Start of Task inputs
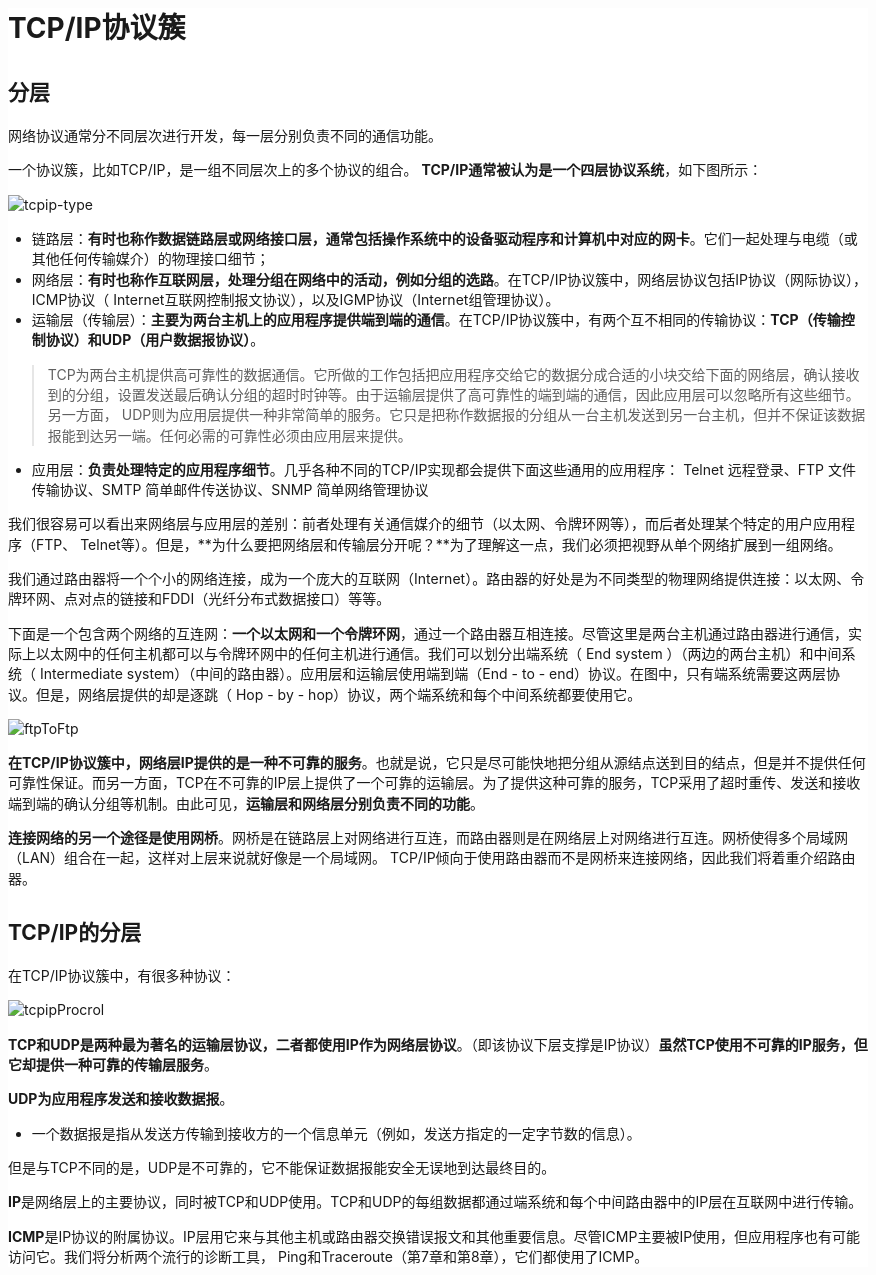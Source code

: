 # TCP/IP协议簇

## 分层
网络协议通常分不同层次进行开发，每一层分别负责不同的通信功能。

一个协议簇，比如TCP/IP，是一组不同层次上的多个协议的组合。 **TCP/IP通常被认为是一个四层协议系统**，如下图所示：

![tcpip-type](/Users/liujie/Desktop/gitbook/image/computer/tcpip-type.png)

- 链路层：**有时也称作数据链路层或网络接口层，通常包括操作系统中的设备驱动程序和计算机中对应的网卡**。它们一起处理与电缆（或其他任何传输媒介）的物理接口细节；
- 网络层：**有时也称作互联网层，处理分组在网络中的活动，例如分组的选路**。在TCP/IP协议簇中，网络层协议包括IP协议（网际协议）， ICMP协议（ Internet互联网控制报文协议），以及IGMP协议（Internet组管理协议）。
- 运输层（传输层）：**主要为两台主机上的应用程序提供端到端的通信**。在TCP/IP协议簇中，有两个互不相同的传输协议：**TCP（传输控制协议）**和**UDP（用户数据报协议）**。
> TCP为两台主机提供高可靠性的数据通信。它所做的工作包括把应用程序交给它的数据分成合适的小块交给下面的网络层，确认接收到的分组，设置发送最后确认分组的超时时钟等。由于运输层提供了高可靠性的端到端的通信，因此应用层可以忽略所有这些细节。
> 另一方面， UDP则为应用层提供一种非常简单的服务。它只是把称作数据报的分组从一台主机发送到另一台主机，但并不保证该数据报能到达另一端。任何必需的可靠性必须由应用层来提供。

- 应用层：**负责处理特定的应用程序细节**。几乎各种不同的TCP/IP实现都会提供下面这些通用的应用程序：
Telnet 远程登录、FTP 文件传输协议、SMTP 简单邮件传送协议、SNMP 简单网络管理协议

我们很容易可以看出来网络层与应用层的差别：前者处理有关通信媒介的细节（以太网、令牌环网等），而后者处理某个特定的用户应用程序（FTP、 Telnet等）。但是，**为什么要把网络层和传输层分开呢？**为了理解这一点，我们必须把视野从单个网络扩展到一组网络。

我们通过路由器将一个个小的网络连接，成为一个庞大的互联网（Internet）。路由器的好处是为不同类型的物理网络提供连接：以太网、令牌环网、点对点的链接和FDDI（光纤分布式数据接口）等等。

下面是一个包含两个网络的互连网：**一个以太网和一个令牌环网**，通过一个路由器互相连接。尽管这里是两台主机通过路由器进行通信，实际上以太网中的任何主机都可以与令牌环网中的任何主机进行通信。我们可以划分出端系统（ End system ）（两边的两台主机）和中间系统（ Intermediate system）（中间的路由器）。应用层和运输层使用端到端（End - to - end）协议。在图中，只有端系统需要这两层协议。但是，网络层提供的却是逐跳（ Hop - by - hop）协议，两个端系统和每个中间系统都要使用它。

![ftpToFtp](/Users/liujie/Desktop/gitbook/image/computer/ftpToFtp.png)

**在TCP/IP协议簇中，网络层IP提供的是一种不可靠的服务**。也就是说，它只是尽可能快地把分组从源结点送到目的结点，但是并不提供任何可靠性保证。而另一方面，TCP在不可靠的IP层上提供了一个可靠的运输层。为了提供这种可靠的服务，TCP采用了超时重传、发送和接收端到端的确认分组等机制。由此可见，**运输层和网络层分别负责不同的功能**。

**连接网络的另一个途径是使用网桥**。网桥是在链路层上对网络进行互连，而路由器则是在网络层上对网络进行互连。网桥使得多个局域网（LAN）组合在一起，这样对上层来说就好像是一个局域网。
TCP/IP倾向于使用路由器而不是网桥来连接网络，因此我们将着重介绍路由器。

## TCP/IP的分层
在TCP/IP协议簇中，有很多种协议：

![tcpipProcrol](/Users/liujie/Desktop/gitbook/image/computer/tcpipProcrol.png)

**TCP和UDP是两种最为著名的运输层协议，二者都使用IP作为网络层协议**。（即该协议下层支撑是IP协议）**虽然TCP使用不可靠的IP服务，但它却提供一种可靠的传输层服务**。

**UDP为应用程序发送和接收数据报**。
- 一个数据报是指从发送方传输到接收方的一个信息单元（例如，发送方指定的一定字节数的信息）。

但是与TCP不同的是，UDP是不可靠的，它不能保证数据报能安全无误地到达最终目的。

**IP**是网络层上的主要协议，同时被TCP和UDP使用。TCP和UDP的每组数据都通过端系统和每个中间路由器中的IP层在互联网中进行传输。

**ICMP**是IP协议的附属协议。IP层用它来与其他主机或路由器交换错误报文和其他重要信息。尽管ICMP主要被IP使用，但应用程序也有可能访问它。我们将分析两个流行的诊断工具， Ping和Traceroute（第7章和第8章），它们都使用了ICMP。
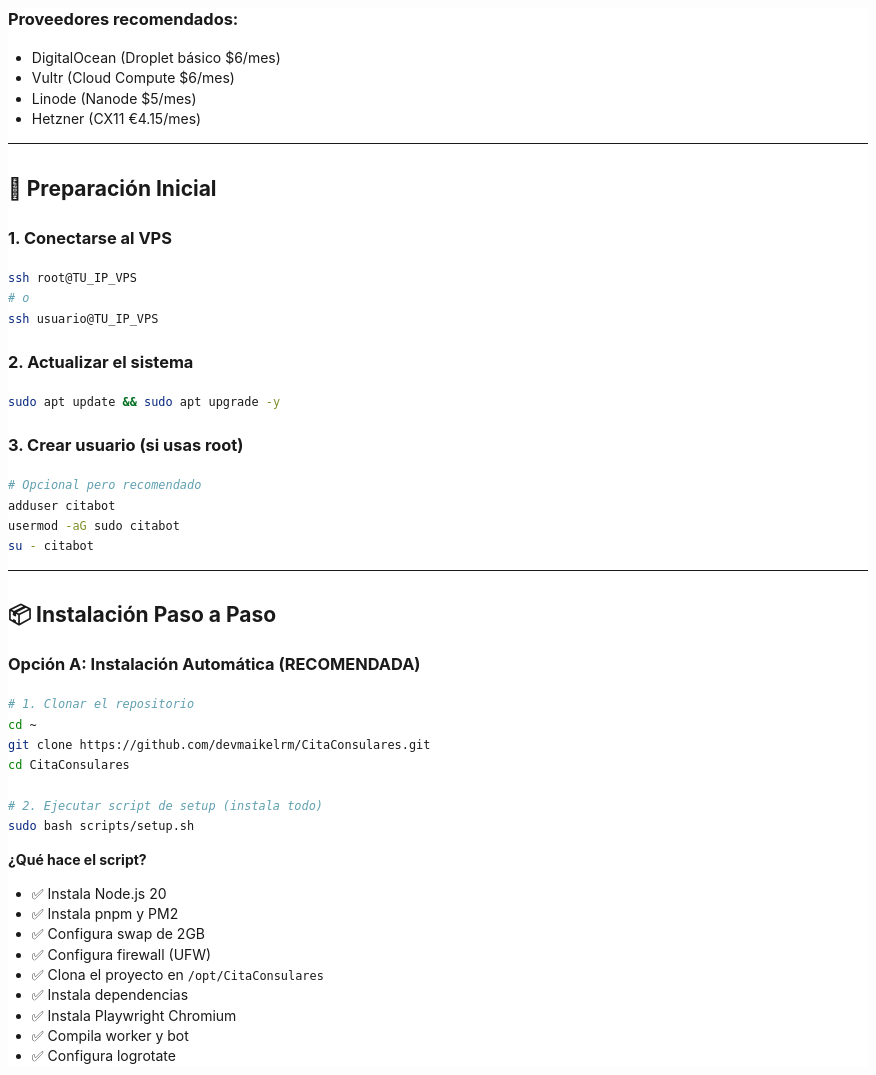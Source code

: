 ### Proveedores recomendados:
- DigitalOcean (Droplet básico $6/mes)
- Vultr (Cloud Compute $6/mes)
- Linode (Nanode $5/mes)
- Hetzner (CX11 €4.15/mes)

---

## 🔧 Preparación Inicial

### 1. Conectarse al VPS

```bash
ssh root@TU_IP_VPS
# o
ssh usuario@TU_IP_VPS
```

### 2. Actualizar el sistema

```bash
sudo apt update && sudo apt upgrade -y
```

### 3. Crear usuario (si usas root)

```bash
# Opcional pero recomendado
adduser citabot
usermod -aG sudo citabot
su - citabot
```

---

## 📦 Instalación Paso a Paso

### Opción A: Instalación Automática (RECOMENDADA)

```bash
# 1. Clonar el repositorio
cd ~
git clone https://github.com/devmaikelrm/CitaConsulares.git
cd CitaConsulares

# 2. Ejecutar script de setup (instala todo)
sudo bash scripts/setup.sh
```

**¿Qué hace el script?**
- ✅ Instala Node.js 20
- ✅ Instala pnpm y PM2
- ✅ Configura swap de 2GB
- ✅ Configura firewall (UFW)
- ✅ Clona el proyecto en `/opt/CitaConsulares`
- ✅ Instala dependencias
- ✅ Instala Playwright Chromium
- ✅ Compila worker y bot
- ✅ Configura logrotate
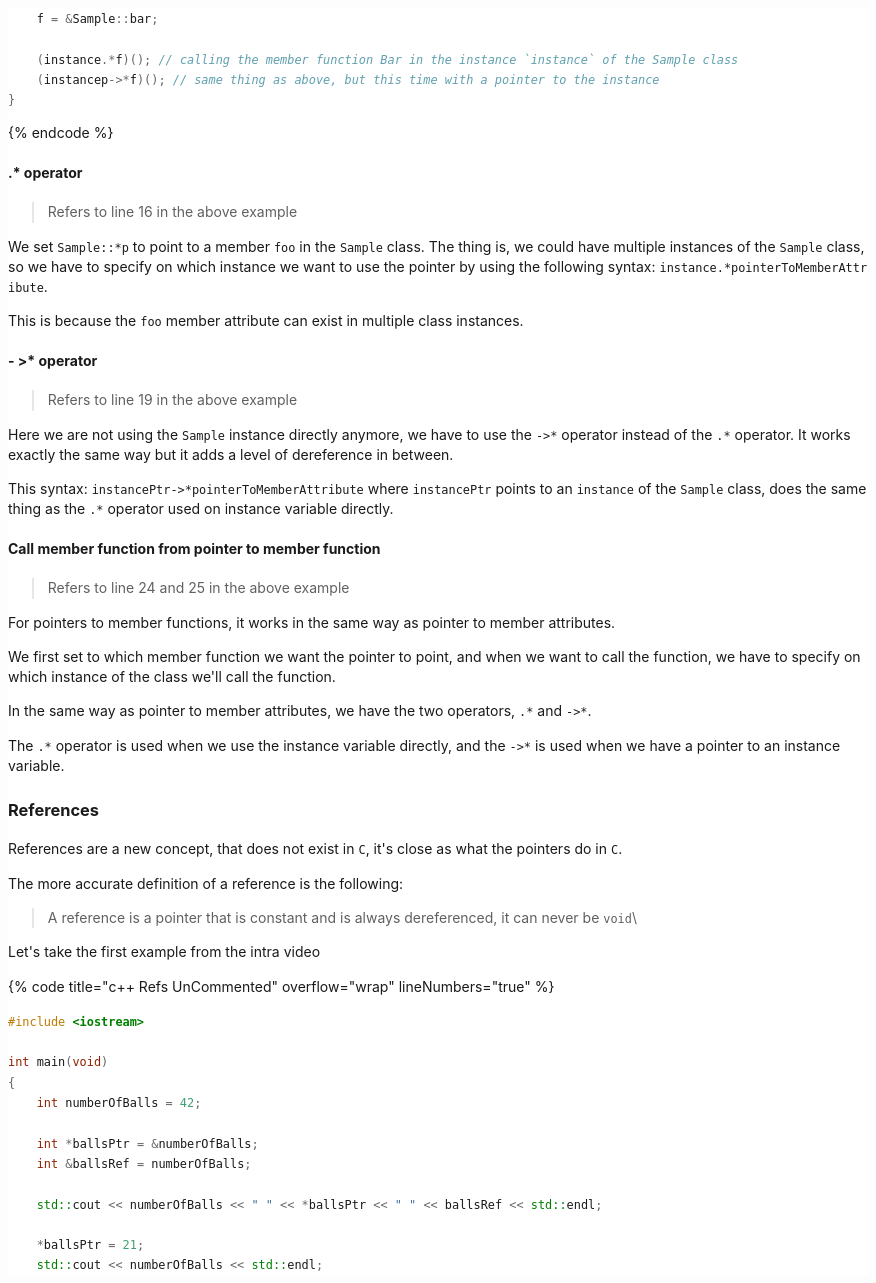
 ```cpp
    f = &Sample::bar;
    
    (instance.*f)(); // calling the member function Bar in the instance `instance` of the Sample class
    (instancep->*f)(); // same thing as above, but this time with a pointer to the instance
}
```
{% endcode %}

#### .\* operator

> Refers to line 16 in the above example

We set `Sample::*p` to point to a member `foo` in the `Sample` class. The thing is, we could have multiple instances of the `Sample` class, so we have to specify on which instance we want to use the pointer by using the following syntax: `instance.*pointerToMemberAttribute`.

This is because the `foo` member attribute can exist in multiple class instances.

#### - >\* operator

> Refers to line 19 in the above example

Here we are not using the `Sample` instance directly anymore, we have to use the `->*` operator instead of the `.*` operator. It works exactly the same way but it adds a level of dereference in between.

This syntax: `instancePtr->*pointerToMemberAttribute` where `instancePtr` points to an `instance` of the `Sample` class, does the same thing as the `.*` operator used on instance variable directly.

#### Call member function from pointer to member function

> Refers to line 24 and 25 in the above example

For pointers to member functions, it works in the same way as pointer to member attributes.

We first set to which member function we want the pointer to point, and when we want to call the function, we have to specify on which instance of the class we'll call the function.

In the same way as pointer to member attributes, we have the two operators, `.*` and `->*`.

The `.*` operator is used when we use the instance variable directly, and the `->*` is used when we have a pointer to an instance variable.

### References

References are a new concept, that does not exist in `C`, it's close as what the pointers do in `C`.

The more accurate definition of a reference is the following:

> A reference is a pointer that is constant and is always dereferenced, it can never be `void`\\

Let's take the first example from the intra video

{% code title="c++ Refs UnCommented" overflow="wrap" lineNumbers="true" %}
```cpp
#include <iostream>

int main(void)
{
    int numberOfBalls = 42;
    
    int *ballsPtr = &numberOfBalls;
    int &ballsRef = numberOfBalls;
    
    std::cout << numberOfBalls << " " << *ballsPtr << " " << ballsRef << std::endl;
    
    *ballsPtr = 21;
    std::cout << numberOfBalls << std::endl;
```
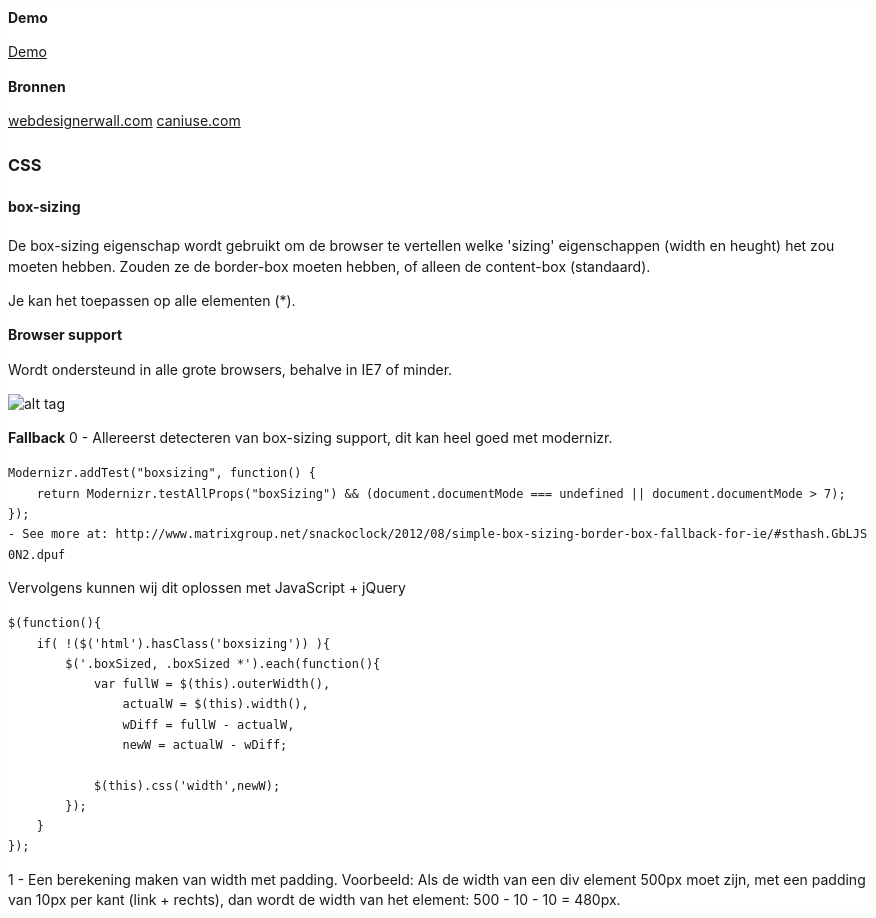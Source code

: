 **Demo**

[Demo]()

**Bronnen**

[webdesignerwall.com](http://webdesignerwall.com/tutorials/cross-browser-html5-placeholder-text)
[caniuse.com](http://caniuse.com/#search=placeholder)


### CSS

#### box-sizing
De box-sizing eigenschap wordt gebruikt om de browser te vertellen welke 'sizing' eigenschappen (width en heught) het zou moeten hebben. Zouden ze de border-box moeten hebben, of alleen de content-box (standaard).

Je kan het toepassen op alle elementen (*).

**Browser support**

Wordt ondersteund in alle grote browsers, behalve in IE7 of minder. 

![alt tag](https://raw.githubusercontent.com/sennykalidien/EW/master/browser-technologies/week2/opdracht1/images/box-sizing_browser.png)


**Fallback**
0 - Allereerst detecteren van box-sizing support, dit kan heel goed met modernizr.

```
Modernizr.addTest("boxsizing", function() {
    return Modernizr.testAllProps("boxSizing") && (document.documentMode === undefined || document.documentMode > 7);
});
- See more at: http://www.matrixgroup.net/snackoclock/2012/08/simple-box-sizing-border-box-fallback-for-ie/#sthash.GbLJS0N2.dpuf
```

Vervolgens kunnen wij dit oplossen met JavaScript + jQuery
```
$(function(){
    if( !($('html').hasClass('boxsizing')) ){
        $('.boxSized, .boxSized *').each(function(){
            var fullW = $(this).outerWidth(),
                actualW = $(this).width(),
                wDiff = fullW - actualW,
                newW = actualW - wDiff;
 
            $(this).css('width',newW);
        });
    }
});
```

1 - Een berekening maken van width met padding.
Voorbeeld: Als de width van een div element 500px moet zijn, met een padding van 10px per kant (link + rechts), dan wordt de width van het element: 500 - 10 - 10 = 480px.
End of Task inputs
→ **Task brief**: Once each line with "setup" in the entries is counted, state the total and nothing else.

→ **Output of the task**: 2